2. Relative Frequency

"Class A had 5 people score 80 or above, and Class B had 10. Which class had a higher percentage of students scoring 80 or above?"
Actually, you can't compare this using the number of people alone because the total number of students in each class might be different.

That’s where relative frequency comes in!

Formula for Relative Frequency

\( \text{Relative Frequency} = \frac{\text{Frequency of that class}}{\text{Total frequency}} \)

・Relative frequency represents the proportion as a fraction or decimal, treating the whole as 1.
If you add up the relative frequencies of all classes, it will always equal 1. (You can use this to check your calculations!)

[Analogy]
Think about it: 1 person out of 10 having a snack is very different from 1 person out of 100 having one. Relative frequency is the tool we use to compare these "ratios."

★Summary So Far★
When comparing groups with different total numbers of data points, always use relative frequency!

3. Measures of Central Tendency

Numbers that express the overall characteristics of a data set in a single value are called "measures of central tendency." There are three main "celebrities" in this category:

① Mean (Average)

The "average" you know well.
\( \text{Mean} = \frac{\text{Sum of data values}}{\text{Number of data points}} \)

② Median

When you line up the data in order (either smallest to largest or vice-versa), this is the value that falls exactly in the middle.
*Note! If the number of data points is even, take the mean of the two middle values.

③ Mode

The value that appears most frequently in the data (the most popular value).
In a frequency distribution table, you answer with the class value of the class with the highest frequency.

[Common Mistake!]
Many people accidentally answer with the frequency (the number of people) instead of the mode! Remember, you need to answer with the "class value (points, time, etc.)"!

[Fun Fact: Tips for choosing the right one]
・The mean is the most convenient for everyday use!
・If there are extreme values (too large or too small), the mean gets skewed, so use the median!
・If you want to know what's "most popular" in a survey, use the mode!

★Summary So Far★
To truly understand your data, decide whether the mean, median, or mode is the best tool for the job!

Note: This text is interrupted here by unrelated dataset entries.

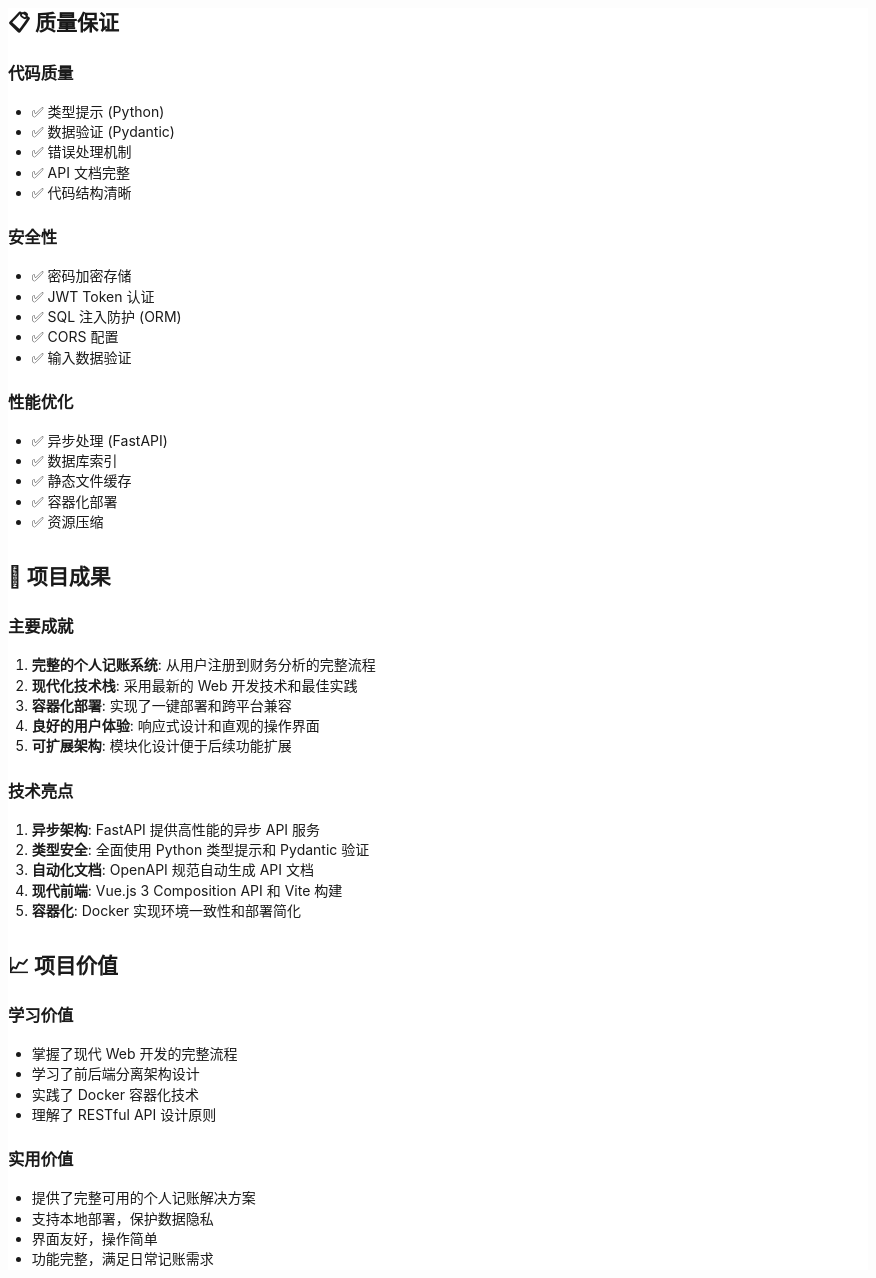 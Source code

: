 ## 📋 质量保证

### 代码质量
- ✅ 类型提示 (Python)
- ✅ 数据验证 (Pydantic)
- ✅ 错误处理机制
- ✅ API 文档完整
- ✅ 代码结构清晰

### 安全性
- ✅ 密码加密存储
- ✅ JWT Token 认证
- ✅ SQL 注入防护 (ORM)
- ✅ CORS 配置
- ✅ 输入数据验证

### 性能优化
- ✅ 异步处理 (FastAPI)
- ✅ 数据库索引
- ✅ 静态文件缓存
- ✅ 容器化部署
- ✅ 资源压缩

## 🎯 项目成果

### 主要成就
1. **完整的个人记账系统**: 从用户注册到财务分析的完整流程
2. **现代化技术栈**: 采用最新的 Web 开发技术和最佳实践
3. **容器化部署**: 实现了一键部署和跨平台兼容
4. **良好的用户体验**: 响应式设计和直观的操作界面
5. **可扩展架构**: 模块化设计便于后续功能扩展

### 技术亮点
1. **异步架构**: FastAPI 提供高性能的异步 API 服务
2. **类型安全**: 全面使用 Python 类型提示和 Pydantic 验证
3. **自动化文档**: OpenAPI 规范自动生成 API 文档
4. **现代前端**: Vue.js 3 Composition API 和 Vite 构建
5. **容器化**: Docker 实现环境一致性和部署简化

## 📈 项目价值

### 学习价值
- 掌握了现代 Web 开发的完整流程
- 学习了前后端分离架构设计
- 实践了 Docker 容器化技术
- 理解了 RESTful API 设计原则

### 实用价值
- 提供了完整可用的个人记账解决方案
- 支持本地部署，保护数据隐私
- 界面友好，操作简单
- 功能完整，满足日常记账需求
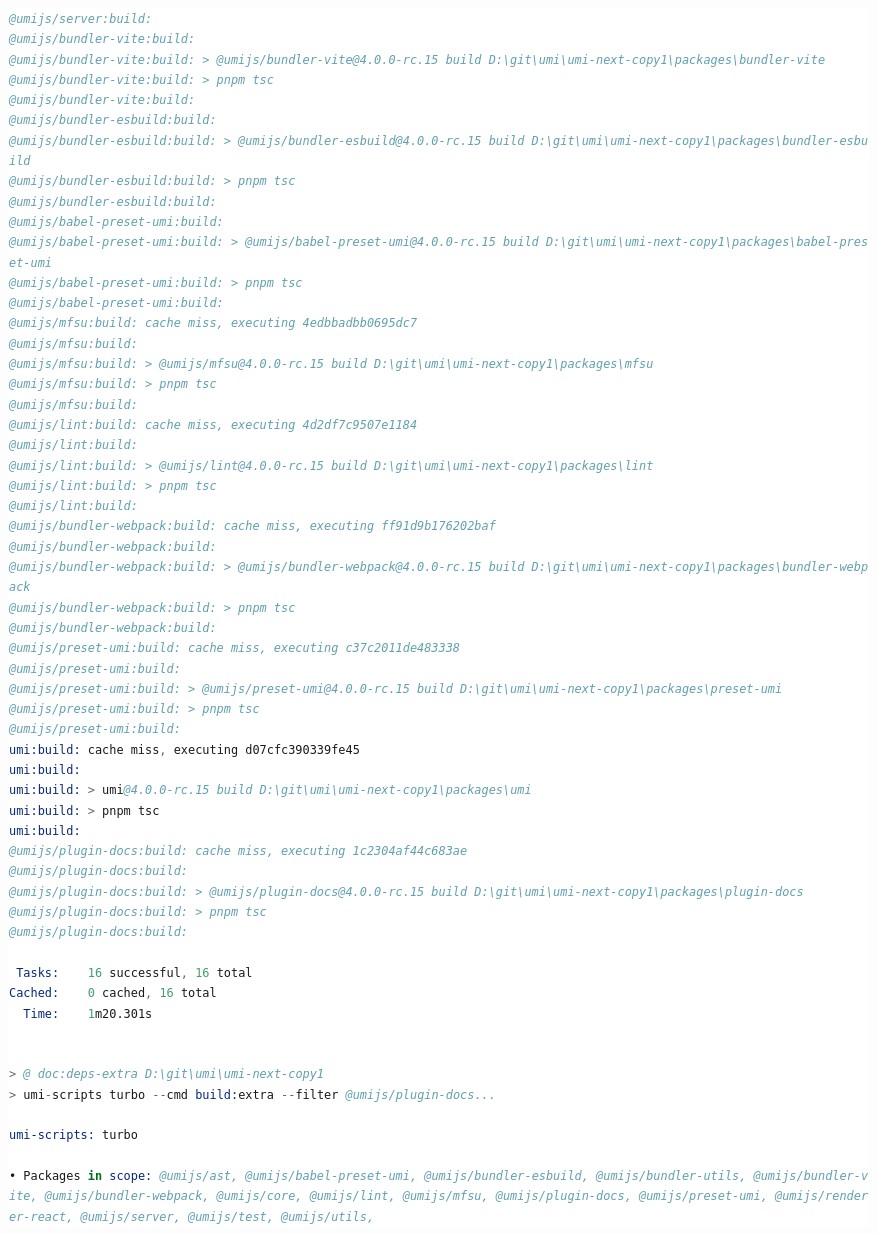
 ```s
@umijs/server:build:
@umijs/bundler-vite:build:
@umijs/bundler-vite:build: > @umijs/bundler-vite@4.0.0-rc.15 build D:\git\umi\umi-next-copy1\packages\bundler-vite
@umijs/bundler-vite:build: > pnpm tsc
@umijs/bundler-vite:build:
@umijs/bundler-esbuild:build:
@umijs/bundler-esbuild:build: > @umijs/bundler-esbuild@4.0.0-rc.15 build D:\git\umi\umi-next-copy1\packages\bundler-esbuild
@umijs/bundler-esbuild:build: > pnpm tsc
@umijs/bundler-esbuild:build:
@umijs/babel-preset-umi:build:
@umijs/babel-preset-umi:build: > @umijs/babel-preset-umi@4.0.0-rc.15 build D:\git\umi\umi-next-copy1\packages\babel-preset-umi
@umijs/babel-preset-umi:build: > pnpm tsc
@umijs/babel-preset-umi:build:
@umijs/mfsu:build: cache miss, executing 4edbbadbb0695dc7
@umijs/mfsu:build:
@umijs/mfsu:build: > @umijs/mfsu@4.0.0-rc.15 build D:\git\umi\umi-next-copy1\packages\mfsu
@umijs/mfsu:build: > pnpm tsc
@umijs/mfsu:build:
@umijs/lint:build: cache miss, executing 4d2df7c9507e1184
@umijs/lint:build:
@umijs/lint:build: > @umijs/lint@4.0.0-rc.15 build D:\git\umi\umi-next-copy1\packages\lint
@umijs/lint:build: > pnpm tsc
@umijs/lint:build:
@umijs/bundler-webpack:build: cache miss, executing ff91d9b176202baf
@umijs/bundler-webpack:build:
@umijs/bundler-webpack:build: > @umijs/bundler-webpack@4.0.0-rc.15 build D:\git\umi\umi-next-copy1\packages\bundler-webpack
@umijs/bundler-webpack:build: > pnpm tsc
@umijs/bundler-webpack:build:
@umijs/preset-umi:build: cache miss, executing c37c2011de483338
@umijs/preset-umi:build: 
@umijs/preset-umi:build: > @umijs/preset-umi@4.0.0-rc.15 build D:\git\umi\umi-next-copy1\packages\preset-umi
@umijs/preset-umi:build: > pnpm tsc
@umijs/preset-umi:build: 
umi:build: cache miss, executing d07cfc390339fe45
umi:build: 
umi:build: > umi@4.0.0-rc.15 build D:\git\umi\umi-next-copy1\packages\umi
umi:build: > pnpm tsc
umi:build: 
@umijs/plugin-docs:build: cache miss, executing 1c2304af44c683ae
@umijs/plugin-docs:build: 
@umijs/plugin-docs:build: > @umijs/plugin-docs@4.0.0-rc.15 build D:\git\umi\umi-next-copy1\packages\plugin-docs
@umijs/plugin-docs:build: > pnpm tsc
@umijs/plugin-docs:build: 

 Tasks:    16 successful, 16 total
Cached:    0 cached, 16 total
  Time:    1m20.301s


> @ doc:deps-extra D:\git\umi\umi-next-copy1
> umi-scripts turbo --cmd build:extra --filter @umijs/plugin-docs...

umi-scripts: turbo

• Packages in scope: @umijs/ast, @umijs/babel-preset-umi, @umijs/bundler-esbuild, @umijs/bundler-utils, @umijs/bundler-vite, @umijs/bundler-webpack, @umijs/core, @umijs/lint, @umijs/mfsu, @umijs/plugin-docs, @umijs/preset-umi, @umijs/renderer-react, @umijs/server, @umijs/test, @umijs/utils, 
``` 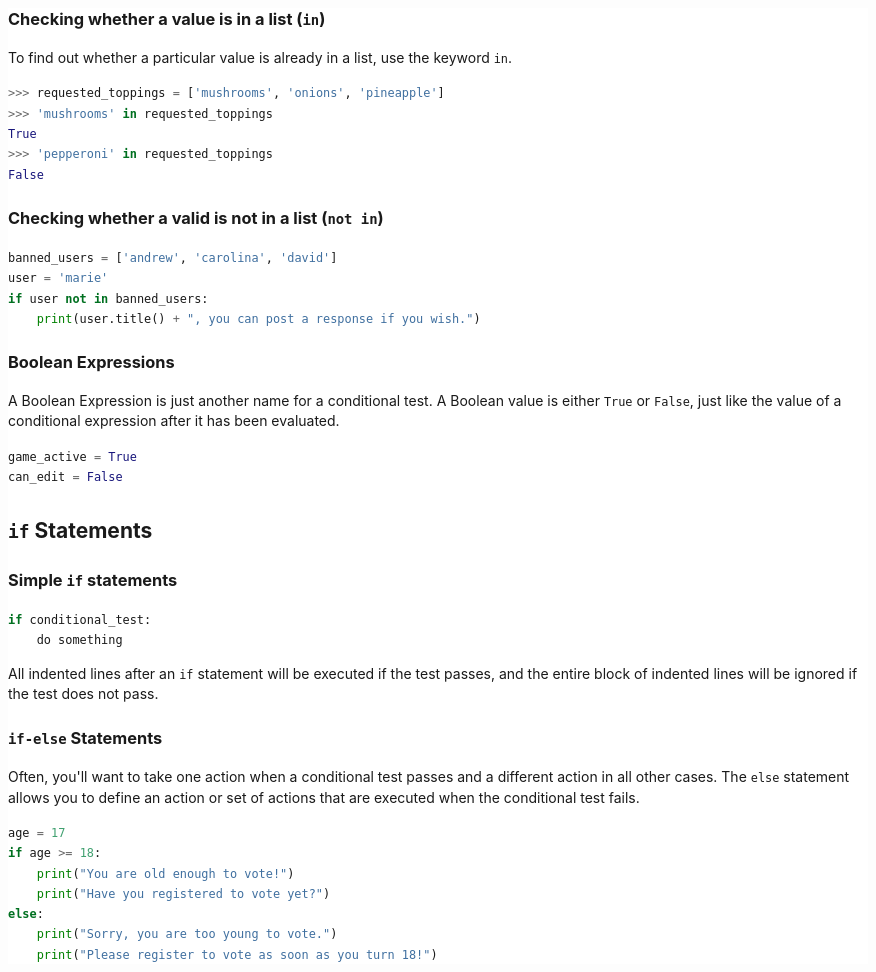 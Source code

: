 ### Checking whether a value is in a list (`in`)

To find out whether a particular value is already in a list, use the keyword `in`.

```python
>>> requested_toppings = ['mushrooms', 'onions', 'pineapple']
>>> 'mushrooms' in requested_toppings
True
>>> 'pepperoni' in requested_toppings
False
```

### Checking whether a valid is not in a list (`not in`)

```python
banned_users = ['andrew', 'carolina', 'david']
user = 'marie'
if user not in banned_users:
    print(user.title() + ", you can post a response if you wish.")
```

### Boolean Expressions

A Boolean Expression is just another name for a conditional test. A Boolean value is either `True` or `False`, just like the value of a conditional expression after it has been evaluated.

```python
game_active = True
can_edit = False
```

## `if` Statements

### Simple `if` statements

```python
if conditional_test:
    do something
```

All indented lines after an `if` statement will be executed if the test passes, and the entire block of indented lines will be ignored if the test does not pass.

### `if-else` Statements

Often, you'll want to take one action when a conditional test passes and a different action in all other cases. The `else` statement allows you to define an action or set of actions that are executed when the conditional test fails.

```python
age = 17
if age >= 18:
    print("You are old enough to vote!")
    print("Have you registered to vote yet?")
else:
    print("Sorry, you are too young to vote.")
    print("Please register to vote as soon as you turn 18!")
```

4. Spread of Data and Range

Even if two classes have the same average score, the situation is different if one class has "everyone near the average" versus another class that ranges from "0 to 100." The indicator we use to see this "spread" is the range.

How to Calculate the Range

\( \text{Range} = \text{Maximum value} - \text{Minimum value} \)

The larger the range, the more spread out the data is.

[Pro-Tip!]
The range only looks at the difference between the "largest" and "smallest" values, so the calculation is super simple!

5. Conclusion: Tips for Reading Graphs

The most important part of data analysis isn't just the calculation. It’s thinking, "What can I infer from this data?"

・Is the "peak" leaning toward the left or the right?
・Are there two peaks? (This might be a sign that two different groups are mixed together!)
・Compared to last year, has the overall value gone up?

It might feel difficult at first, but once you start paying attention to the weather reports on the news or sports statistics and ask yourself, "Which measure of central tendency is this?", you'll find yourself getting better at it in no time!

I'm rooting for you. You've got this!